Figure 7. Chemoresistance of IL-17A and IFN-γ-treated DC in the presence of 17 chemotherapy agents.

(A–H) Flow cytometry analysis of cell death assessed by DiOC₆ and PI staining. (A) DC were cultured 72 h in medium alone (gray) or with IL-17A and IFN-γ (black). Indicated toxic compounds were added together with cytokines and cell death were analyzed 4 h, 24 h or 72 h later. Results of the screening are presented at optimal killing effect (see Methods S1 and Table S1 for full names of toxic compounds and optimal dose). p-values : #, not significant: *, significant p<0.05; **, very significant p<0.01; ***, highly significant p<0.001. For the six toxic compounds (2CdA, AraC, CIS, DOX, VBL and VCR) that killed cytokine-stimulated DC: (B–G) Dose response study at optimal time, 24 or 72 h after addition of toxic compounds, according to (H).

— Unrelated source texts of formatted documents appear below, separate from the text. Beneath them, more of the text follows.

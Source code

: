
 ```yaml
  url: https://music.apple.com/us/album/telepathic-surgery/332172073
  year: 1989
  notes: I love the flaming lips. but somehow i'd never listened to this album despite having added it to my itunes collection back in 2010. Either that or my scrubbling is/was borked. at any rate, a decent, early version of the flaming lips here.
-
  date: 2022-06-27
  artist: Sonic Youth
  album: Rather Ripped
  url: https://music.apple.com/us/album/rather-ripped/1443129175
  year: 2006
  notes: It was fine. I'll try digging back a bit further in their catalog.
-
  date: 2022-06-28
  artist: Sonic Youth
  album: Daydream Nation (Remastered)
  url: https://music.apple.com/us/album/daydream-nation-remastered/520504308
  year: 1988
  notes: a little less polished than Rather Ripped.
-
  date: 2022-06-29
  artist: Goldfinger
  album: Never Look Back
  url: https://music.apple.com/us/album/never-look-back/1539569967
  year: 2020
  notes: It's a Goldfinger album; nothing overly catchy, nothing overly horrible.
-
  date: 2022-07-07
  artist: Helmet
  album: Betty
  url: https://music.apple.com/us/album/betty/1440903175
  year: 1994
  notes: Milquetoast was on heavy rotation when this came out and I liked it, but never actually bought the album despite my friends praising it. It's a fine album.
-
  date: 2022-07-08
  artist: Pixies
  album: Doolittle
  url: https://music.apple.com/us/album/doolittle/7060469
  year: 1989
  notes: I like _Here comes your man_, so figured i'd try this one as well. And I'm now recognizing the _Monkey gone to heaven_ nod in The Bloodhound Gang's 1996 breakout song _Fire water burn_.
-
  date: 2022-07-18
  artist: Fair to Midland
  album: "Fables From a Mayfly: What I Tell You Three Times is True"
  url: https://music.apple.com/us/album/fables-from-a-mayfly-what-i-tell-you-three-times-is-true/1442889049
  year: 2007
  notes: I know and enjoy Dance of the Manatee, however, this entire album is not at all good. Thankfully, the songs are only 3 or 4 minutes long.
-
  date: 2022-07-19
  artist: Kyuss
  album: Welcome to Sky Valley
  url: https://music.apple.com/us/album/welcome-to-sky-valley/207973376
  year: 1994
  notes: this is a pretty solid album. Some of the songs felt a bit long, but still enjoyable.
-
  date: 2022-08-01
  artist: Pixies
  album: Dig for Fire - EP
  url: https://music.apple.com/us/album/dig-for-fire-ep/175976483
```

Toxic compounds were added in DC cultures either concomitantly (black) or 24 h later (gray, preincubation) stimulation with IL-17A and IFN-γ. (H) Kinetic study at optimal concentration, according to (B–G). Mean and SD of a triplicate experiment representative of (A) n = 5, (B–G) n = 3 and (H) n = 3, SD below 10%.